**Your assignment**
Among the entries, find each line that includes the string "github" and list it.

**Supplied records**
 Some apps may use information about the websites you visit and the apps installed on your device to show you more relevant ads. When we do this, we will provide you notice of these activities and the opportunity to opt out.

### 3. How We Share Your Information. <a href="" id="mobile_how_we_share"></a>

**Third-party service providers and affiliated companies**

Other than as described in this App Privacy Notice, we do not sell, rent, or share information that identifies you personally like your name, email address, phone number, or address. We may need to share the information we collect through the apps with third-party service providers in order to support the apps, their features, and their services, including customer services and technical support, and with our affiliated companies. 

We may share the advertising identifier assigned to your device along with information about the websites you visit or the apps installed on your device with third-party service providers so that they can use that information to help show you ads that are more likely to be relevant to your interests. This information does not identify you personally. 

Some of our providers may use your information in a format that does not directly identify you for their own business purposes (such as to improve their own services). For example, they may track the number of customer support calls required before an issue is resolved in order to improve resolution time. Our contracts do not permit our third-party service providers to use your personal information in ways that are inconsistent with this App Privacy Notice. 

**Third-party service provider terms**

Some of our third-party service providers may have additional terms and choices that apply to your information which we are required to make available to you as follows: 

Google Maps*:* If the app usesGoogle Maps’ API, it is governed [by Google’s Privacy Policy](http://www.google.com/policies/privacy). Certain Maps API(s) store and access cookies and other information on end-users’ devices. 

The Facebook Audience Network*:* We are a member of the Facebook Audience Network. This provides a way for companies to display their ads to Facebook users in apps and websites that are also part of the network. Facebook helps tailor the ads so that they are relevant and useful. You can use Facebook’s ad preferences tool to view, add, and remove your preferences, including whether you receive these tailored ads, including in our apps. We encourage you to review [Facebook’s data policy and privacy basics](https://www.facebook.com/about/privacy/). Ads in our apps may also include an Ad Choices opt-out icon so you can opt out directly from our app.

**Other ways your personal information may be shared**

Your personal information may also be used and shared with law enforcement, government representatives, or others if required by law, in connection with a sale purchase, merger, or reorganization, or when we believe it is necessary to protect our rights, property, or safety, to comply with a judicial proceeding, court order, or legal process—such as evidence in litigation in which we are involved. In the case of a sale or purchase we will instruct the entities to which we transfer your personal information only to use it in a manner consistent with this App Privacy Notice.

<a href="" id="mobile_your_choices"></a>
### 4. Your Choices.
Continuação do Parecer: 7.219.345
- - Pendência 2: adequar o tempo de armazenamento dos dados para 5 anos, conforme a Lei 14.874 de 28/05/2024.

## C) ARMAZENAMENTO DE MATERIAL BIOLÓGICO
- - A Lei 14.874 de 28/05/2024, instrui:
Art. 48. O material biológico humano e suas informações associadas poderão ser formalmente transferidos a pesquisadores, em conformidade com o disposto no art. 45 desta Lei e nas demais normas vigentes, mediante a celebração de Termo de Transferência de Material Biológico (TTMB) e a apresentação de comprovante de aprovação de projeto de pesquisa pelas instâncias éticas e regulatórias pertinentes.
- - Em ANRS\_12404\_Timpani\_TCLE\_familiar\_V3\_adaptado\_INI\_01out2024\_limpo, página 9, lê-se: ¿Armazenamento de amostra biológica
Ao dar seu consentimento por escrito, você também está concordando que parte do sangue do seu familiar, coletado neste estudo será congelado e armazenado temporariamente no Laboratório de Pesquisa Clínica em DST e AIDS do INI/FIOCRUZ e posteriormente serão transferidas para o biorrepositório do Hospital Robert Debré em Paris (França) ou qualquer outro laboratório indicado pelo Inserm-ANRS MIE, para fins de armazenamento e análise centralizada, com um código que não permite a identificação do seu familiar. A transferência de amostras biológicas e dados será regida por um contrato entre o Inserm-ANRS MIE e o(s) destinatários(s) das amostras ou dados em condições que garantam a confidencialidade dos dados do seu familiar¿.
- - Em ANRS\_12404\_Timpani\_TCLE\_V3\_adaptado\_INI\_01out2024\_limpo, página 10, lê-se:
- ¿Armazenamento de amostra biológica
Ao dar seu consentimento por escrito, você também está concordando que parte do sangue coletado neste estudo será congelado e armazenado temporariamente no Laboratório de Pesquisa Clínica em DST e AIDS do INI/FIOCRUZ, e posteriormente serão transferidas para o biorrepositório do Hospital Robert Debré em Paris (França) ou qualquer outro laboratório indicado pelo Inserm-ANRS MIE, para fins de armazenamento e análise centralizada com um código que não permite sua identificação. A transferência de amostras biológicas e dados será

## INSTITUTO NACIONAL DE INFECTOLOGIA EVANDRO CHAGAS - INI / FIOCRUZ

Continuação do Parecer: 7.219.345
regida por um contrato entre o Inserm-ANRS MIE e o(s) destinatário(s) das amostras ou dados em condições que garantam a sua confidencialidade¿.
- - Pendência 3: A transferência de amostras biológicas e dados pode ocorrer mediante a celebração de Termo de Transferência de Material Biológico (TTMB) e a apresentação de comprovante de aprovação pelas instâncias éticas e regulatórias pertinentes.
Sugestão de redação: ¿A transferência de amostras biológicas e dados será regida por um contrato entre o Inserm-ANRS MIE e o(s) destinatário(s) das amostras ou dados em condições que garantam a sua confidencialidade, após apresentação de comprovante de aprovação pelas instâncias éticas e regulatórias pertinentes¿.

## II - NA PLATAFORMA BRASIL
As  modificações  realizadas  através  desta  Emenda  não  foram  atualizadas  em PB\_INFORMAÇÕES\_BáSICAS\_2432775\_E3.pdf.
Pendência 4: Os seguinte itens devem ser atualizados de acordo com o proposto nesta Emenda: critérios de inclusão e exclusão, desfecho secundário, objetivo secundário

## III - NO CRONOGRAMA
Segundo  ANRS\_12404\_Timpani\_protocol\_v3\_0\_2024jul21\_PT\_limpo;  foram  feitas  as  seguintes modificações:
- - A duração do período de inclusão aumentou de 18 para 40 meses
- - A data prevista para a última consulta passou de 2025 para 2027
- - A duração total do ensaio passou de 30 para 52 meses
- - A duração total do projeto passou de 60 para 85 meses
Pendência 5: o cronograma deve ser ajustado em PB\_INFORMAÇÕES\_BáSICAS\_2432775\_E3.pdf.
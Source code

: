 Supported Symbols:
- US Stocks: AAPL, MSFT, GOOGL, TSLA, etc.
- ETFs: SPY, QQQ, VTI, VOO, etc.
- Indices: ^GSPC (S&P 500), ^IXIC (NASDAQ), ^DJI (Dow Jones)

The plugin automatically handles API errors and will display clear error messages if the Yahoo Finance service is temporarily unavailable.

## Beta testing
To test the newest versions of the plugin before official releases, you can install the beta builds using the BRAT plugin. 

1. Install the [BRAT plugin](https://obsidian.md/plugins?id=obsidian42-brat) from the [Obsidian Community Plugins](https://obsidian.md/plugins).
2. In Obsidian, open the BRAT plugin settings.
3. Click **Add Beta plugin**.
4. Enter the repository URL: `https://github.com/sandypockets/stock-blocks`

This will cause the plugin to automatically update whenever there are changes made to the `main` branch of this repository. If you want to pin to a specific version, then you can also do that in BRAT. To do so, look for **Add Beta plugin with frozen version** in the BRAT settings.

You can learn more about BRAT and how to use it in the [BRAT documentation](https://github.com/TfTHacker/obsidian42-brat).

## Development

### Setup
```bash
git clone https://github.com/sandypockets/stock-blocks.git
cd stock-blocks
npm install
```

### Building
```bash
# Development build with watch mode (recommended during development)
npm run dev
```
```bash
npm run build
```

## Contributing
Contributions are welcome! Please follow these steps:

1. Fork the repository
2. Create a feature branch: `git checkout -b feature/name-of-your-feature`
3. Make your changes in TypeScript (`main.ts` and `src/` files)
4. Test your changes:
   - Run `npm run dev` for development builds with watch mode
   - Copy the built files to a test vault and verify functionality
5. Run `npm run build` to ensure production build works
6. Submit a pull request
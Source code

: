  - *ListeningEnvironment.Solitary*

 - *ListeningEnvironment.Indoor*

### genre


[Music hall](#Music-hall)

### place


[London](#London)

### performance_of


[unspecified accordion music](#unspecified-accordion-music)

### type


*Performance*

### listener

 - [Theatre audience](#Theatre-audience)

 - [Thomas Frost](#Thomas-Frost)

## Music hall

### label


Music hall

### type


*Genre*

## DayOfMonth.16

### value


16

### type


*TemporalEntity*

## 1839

**Result of this task**
4. Enter the repository URL: `https://github.com/sandypockets/stock-blocks`
You can learn more about BRAT and how to use it in the [BRAT documentation](https://github.com/TfTHacker/obsidian42-brat).
git clone https://github.com/sandypockets/stock-blocks.git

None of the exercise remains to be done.